Parle avec elle
Hable con ella
Espagne, 2001
De Pedro Almodovar
Scénario : Pedro Almodovar
Avec : Javier Camara, Geraldine Chaplin, Rosario Flores, Dario Grandinetti, Leonor Watling
Durée : 1h52
Sortie : 10/04/2002
Benigno aime Alicia, Marco aime Lydia. Pendant qu'elles sont dans le coma, ils leur parlent.
PAROLES PAROLES
Après le triomphe du flamboyant Tout sur ma mère, de la Croisette jusqu'aux Oscars, on s'attendait à ce que Pedro Almodovar cède aux sirènes hollywoodiennes. Il prend ainsi tout le monde par surprise en tournant son nouveau film en Espagne, avec un casting exempt de stars (sa "famille" n'apparait qu'en cameos). Bien lui en a t-il pris? Toujours est il qu'il signe là une oeuvre quasi parfaite, quintessence du mélo bouleversant et subtil. Ce Parle avec elle suit le virage amorcé depuis le très beau La Fleur de mon secret, délaissant les franches excentricités de Kika pour une mélancolie, un spleen plus profonds. C'est à un miracle de subtilité et de retenue que le spectateur assiste: Almodovar peut évoquer la mort, la solitude, lorgner presque vers la nécrophilie sans jamais donner dans le larmoyant, le pathos ou le vulgaire. Grâce à un amour certain de ses personnages (une torera forte et vulnérable, une jeune danseuse, un infirmier amoureux et un journaliste résigné), par ailleurs tous formidablement interprétés. Mais également grâce au côté aérien du film.
BALLET IBERIQUE
Voilà ce qu'a réalisé Almodovar: un ballet de deux heures, où les scènes de danse font office de dialogues. Qu'il s'agisse des scènes de danse en elles même, mais également des scènes de tauromachie, des scènes où Lydia endosse son habit de lumière, où Alicia est recouverte d'un linceul blanc, chaque mouvement semble être le fruit d'une chorégraphie, conférant ainsi au film une grâce unique.
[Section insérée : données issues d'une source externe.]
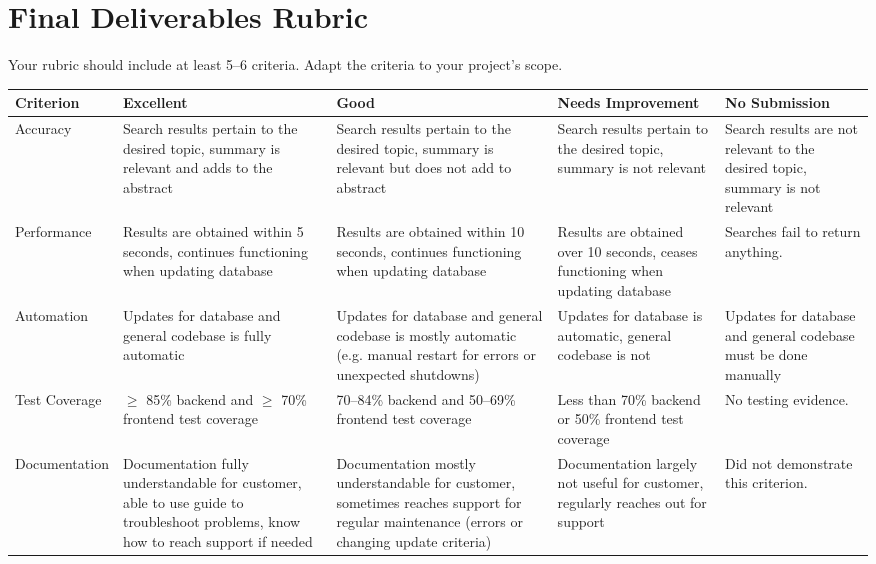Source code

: \documentclass{article}
\begin{document}
\section*{Final Deliverables Rubric}
Your rubric should include at least 5--6 criteria. Adapt the criteria to your project’s scope.  

\begin{tabularx}{\textwidth}{|X|X|X|X|X|}
    \hline
    \textbf{Criterion} & \textbf{Excellent} & \textbf{Good} & \textbf{Needs Improvement} & \textbf{No Submission}\\
    \hline
    Accuracy & Search results pertain to the desired topic, summary is relevant and adds to the abstract & Search results pertain to the desired topic, summary is relevant but does not add to abstract & Search results pertain to the desired topic, summary is not relevant & Search results are not relevant to the desired topic, summary is not relevant\\
    \hline     
    Performance & Results are obtained within 5 seconds, continues functioning when updating database & Results are obtained within 10 seconds, continues functioning when updating database & Results are obtained over 10 seconds, ceases functioning when updating database & Searches fail to return anything. \\
    \hline
    Automation & Updates for database and general codebase is fully automatic & Updates for database and general codebase is mostly automatic (e.g. manual restart for errors or unexpected shutdowns) & Updates for database is automatic, general codebase is not & Updates for database and general codebase must be done manually \\
    \hline     
     Test Coverage & $\geq$ 85\% backend and $\geq$ 70\% frontend test coverage & 70--84\% backend and 50--69\% frontend test coverage & Less than 70\% backend or 50\% frontend test coverage & No testing evidence. \\
    \hline
    Documentation & Documentation fully understandable for customer, able to use guide to troubleshoot problems, know how to reach support if needed &  Documentation mostly understandable for customer, sometimes reaches support for regular maintenance (errors or changing update criteria) &  Documentation largely not useful for customer, regularly reaches out for support & Did not demonstrate this criterion. \\
    \hline
    
\end{tabularx}
\end{document}
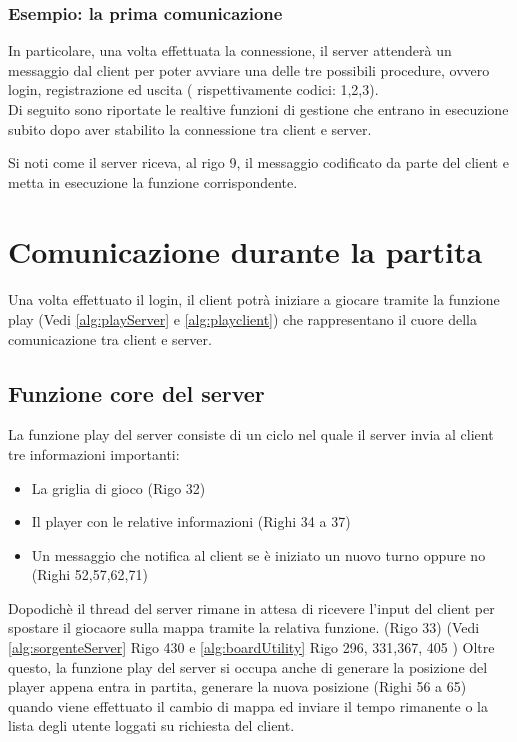 \documentclass[a4paper]{article}
\begin{document}
 \subsubsection{Esempio: la prima comunicazione}
 In particolare, una volta effettuata la connessione,
il server attenderà un messaggio dal client per poter avviare una delle tre possibili procedure, ovvero login, registrazione ed uscita ( rispettivamente codici: 1,2,3).\\
Di seguito sono riportate le realtive funzioni di gestione che entrano in esecuzione subito dopo aver stabilito la connessione
tra client e server.

Si noti come il server riceva, al rigo 9, il messaggio codificato da parte del client e metta in esecuzione la funzione corrispondente.

\pagebreak
\section{Comunicazione durante la partita}
\paragraph{}
Una volta effettuato il login, il client potrà iniziare a giocare tramite la funzione play (Vedi \autoref{alg:playServer} e \autoref{alg:playclient})
che rappresentano il cuore della comunicazione tra client e server.
\subsection{Funzione core del server}
La funzione play del server consiste di un ciclo nel quale il server invia al client tre informazioni importanti:
\begin{itemize}
  \setlength\itemsep{0.2mm}
  \item La griglia di gioco (Rigo 32)
  \item Il player con le relative informazioni (Righi 34 a 37)
  \item Un messaggio che notifica al client se è iniziato un nuovo turno oppure no (Righi 52,57,62,71)
\end{itemize}
Dopodichè il thread del server rimane in attesa di ricevere l'input del client per spostare il giocaore sulla mappa tramite la relativa funzione. (Rigo 33) (Vedi \autoref{alg:sorgenteServer} Rigo 430 e \autoref{alg:boardUtility} Rigo 296, 331,367, 405 )
Oltre questo, la funzione play del server si occupa anche di generare la posizione del player appena entra in partita, generare la nuova posizione  (Righi 56 a 65) quando viene effettuato il cambio di mappa ed inviare il tempo rimanente o la lista degli utente loggati su richiesta del client. 
\end{document}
La caméra de l'ibérique, participant pleinement à cet état d'apesanteur en caressant doucement du dos de la main les visages des acteurs, ou l'utilisation de la musique (dont une séquence entièrement musicale assez poignante) sont également des atouts dans cette atmosphère douce amère. Voilà ce en quoi le cinéma d'Almodovar demeure jubilatoire: Parle avec elle est ce genre de film qui redonne ses lettres dorées de noblesse au mélo, de par son intelligence, sa finesse, mais aussi son inventivité et son audace. Ainsi, le spectateur peut se délecter d'un "film dans le film" avec un faux court métrage parfait, un pur plaisir de cinéma très communicatif, faisant de Parle avec elle une oeuvre vivante, au coeur vif, à la vénusté étincelante.